If you want to upgrade Ravensthorpe however, you need to do what the Vikings did best, and start raiding! Each upgrade requires a certain amount of resources, so you will need to plunder some other settlements and monasteries in order to steal their loot.
Helping out your fellow townsfolk makes a great change of pace in the game, as most of the main story takes place outside of Ravensthorpe’s defences, there’s still something incredibly satisfying about helping out your own clan, and getting to know each of them more personally – and if that isn’t enough, you might even find love along the way!
The combat is highly impressive. At first, given the combat we saw in the games pre-release trailers, I was a little worried as to how complex it would be in the larger battles, or if it would be clunky, if not overwhelming.
Despite the initial impressions, however, the combat flows neatly from enemy to enemy and stays true to the Assassin’s Creed style that fans have grown to love over the years.
The larger battles do sometimes feel as though they are lacking complexity, however. They don’t feel very well thought out, and the skirmishes between friendly and enemy soldiers don’t seem to be getting anywhere. Each battle very heavily depends on your sole objectives and if you manage to complete them successfully.
Progressing through the skill tree gives you the ability to dual-wield, and access more special attacks which makes the combat even more satisfying. It offers a fresh approach to combat in terms of variety, so it doesn’t feel as though it’s becoming boring the more you play. You might decide to keep the iconic axe and shield, but experimenting with other, more violent ways to annihilate your enemies is so much fun.
Contrary to the original AC titles, stealth is always an option, but it doesn’t force you into that style of play. As the game becomes a lot more open in its RPG elements, you can also play in the style you want. If you prefer hacking your way to victory, so be it! You can play in the way you feel is best.
Graphics and Sound
The game looks stunning. The rich Viking and Saxon culture is covered in detail throughout the landscape of the game.

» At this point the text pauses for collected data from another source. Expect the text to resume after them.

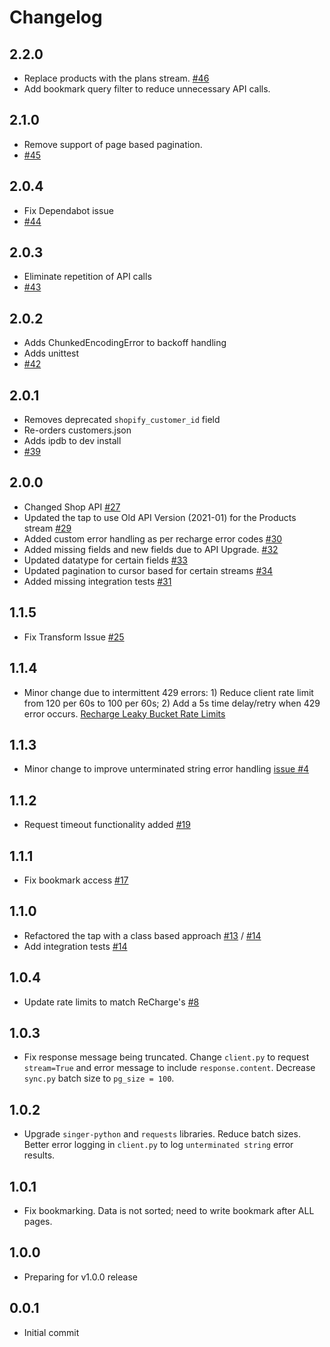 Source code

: # Changelog

## 2.2.0
  * Replace products with the plans stream. [#46](https://github.com/singer-io/tap-recharge/pull/46)
  * Add bookmark query filter to reduce unnecessary API calls.

## 2.1.0
  * Remove support of page based pagination.
  * [#45](https://github.com/singer-io/tap-recharge/pull/45)

## 2.0.4
  * Fix Dependabot issue
  * [#44](https://github.com/singer-io/tap-recharge/pull/44)

## 2.0.3
  * Eliminate repetition of API calls
  * [#43](https://github.com/singer-io/tap-recharge/pull/43)

## 2.0.2
  * Adds ChunkedEncodingError to backoff handling
  * Adds unittest
  * [#42](https://github.com/singer-io/tap-recharge/pull/42)

## 2.0.1
  * Removes deprecated `shopify_customer_id` field
  * Re-orders customers.json
  * Adds ipdb to dev install
  * [#39](https://github.com/singer-io/tap-recharge/pull/39)

## 2.0.0
  * Changed Shop API [#27](https://github.com/singer-io/tap-recharge/pull/27)
  * Updated the tap to use Old API Version (2021-01) for the Products stream [#29](https://github.com/singer-io/tap-recharge/pull/29)
  * Added custom error handling as per recharge error codes [#30](https://github.com/singer-io/tap-recharge/pull/30)
  * Added missing fields and new fields due to API Upgrade. [#32](https://github.com/singer-io/tap-recharge/pull/32)
  * Updated datatype for certain fields [#33](https://github.com/singer-io/tap-recharge/pull/33)
  * Updated pagination to cursor based for certain streams [#34](https://github.com/singer-io/tap-recharge/pull/34)
  * Added missing integration tests [#31](https://github.com/singer-io/tap-recharge/pull/31)

## 1.1.5
  * Fix Transform Issue [#25](https://github.com/singer-io/tap-recharge/pull/25)

## 1.1.4
  * Minor change due to intermittent 429 errors: 1) Reduce client rate limit from 120 per 60s to 100 per 60s; 2) Add a 5s time delay/retry when 429 error occurs. [Recharge Leaky Bucket Rate Limits](https://docs.rechargepayments.com/docs/api-rate-limits)

## 1.1.3
  * Minor change to improve unterminated string error handling [issue #4](https://github.com/singer-io/tap-recharge/issues/4)

## 1.1.2
  * Request timeout functionality added [#19](https://github.com/singer-io/tap-recharge/pull/19)

## 1.1.1
  * Fix bookmark access [#17](https://github.com/stitchdata/sources-utils/pull/17)

## 1.1.0
  * Refactored the tap with a class based approach [#13](https://github.com/stitchdata/sources-utils/pull/13) / [#14](https://github.com/singer-io/tap-recharge/pull/14)
  * Add integration tests [#14](https://github.com/stitchdata/sources-utils/pull/14)

## 1.0.4
  * Update rate limits to match ReCharge's [#8](https://github.com/singer-io/tap-recharge/pull/8)

## 1.0.3
  * Fix response message being truncated. Change `client.py` to request `stream=True` and error message to include `response.content`. Decrease `sync.py` batch size to `pg_size = 100`.

## 1.0.2
  * Upgrade `singer-python` and `requests` libraries. Reduce batch sizes. Better error logging in `client.py` to log `unterminated string` error results.

## 1.0.1
  * Fix bookmarking. Data is not sorted; need to write bookmark after ALL pages.

## 1.0.0
  * Preparing for v1.0.0 release

## 0.0.1
  * Initial commit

The intrinsic details of the ancient artwork that adorns structural walls are beautiful, as well as the clothing and the features of each character which is perfectly captured by how we imagine the Vikings to have been.
The seasonal landscapes are embellished with sun, snow and fire-lit torches that guide the way through the dark nights. The details of the game’s environments encourage exploration, and it never feels dull.
The soundtrack for the game is also quite dark and dramatic, which adds to the ambience and pace of the game nicely. Jesper Kyd hasn’t disappointed with the other AC titles he’s worked on, and Sarah Schachner’s AC Origins soundtrack was also a great score, so it didn’t seem as though the score for Valhalla would be a disappointment, and it definitely isn’t!
Assassin’s Creed Valhalla is the best in the series so far. The story runs deep, and it feels as though it’s an improvement on Origins and Odyssey, which were both great games in their own right.
Overall, Valhalla doesn’t disappoint, and although in some respects it doesn’t feel like the classic Assassin’s Creed experience, it still delivers, and it shows how far the series has come, while still building on its core concept. The series is evolving, and it’s interesting to see where it will go next!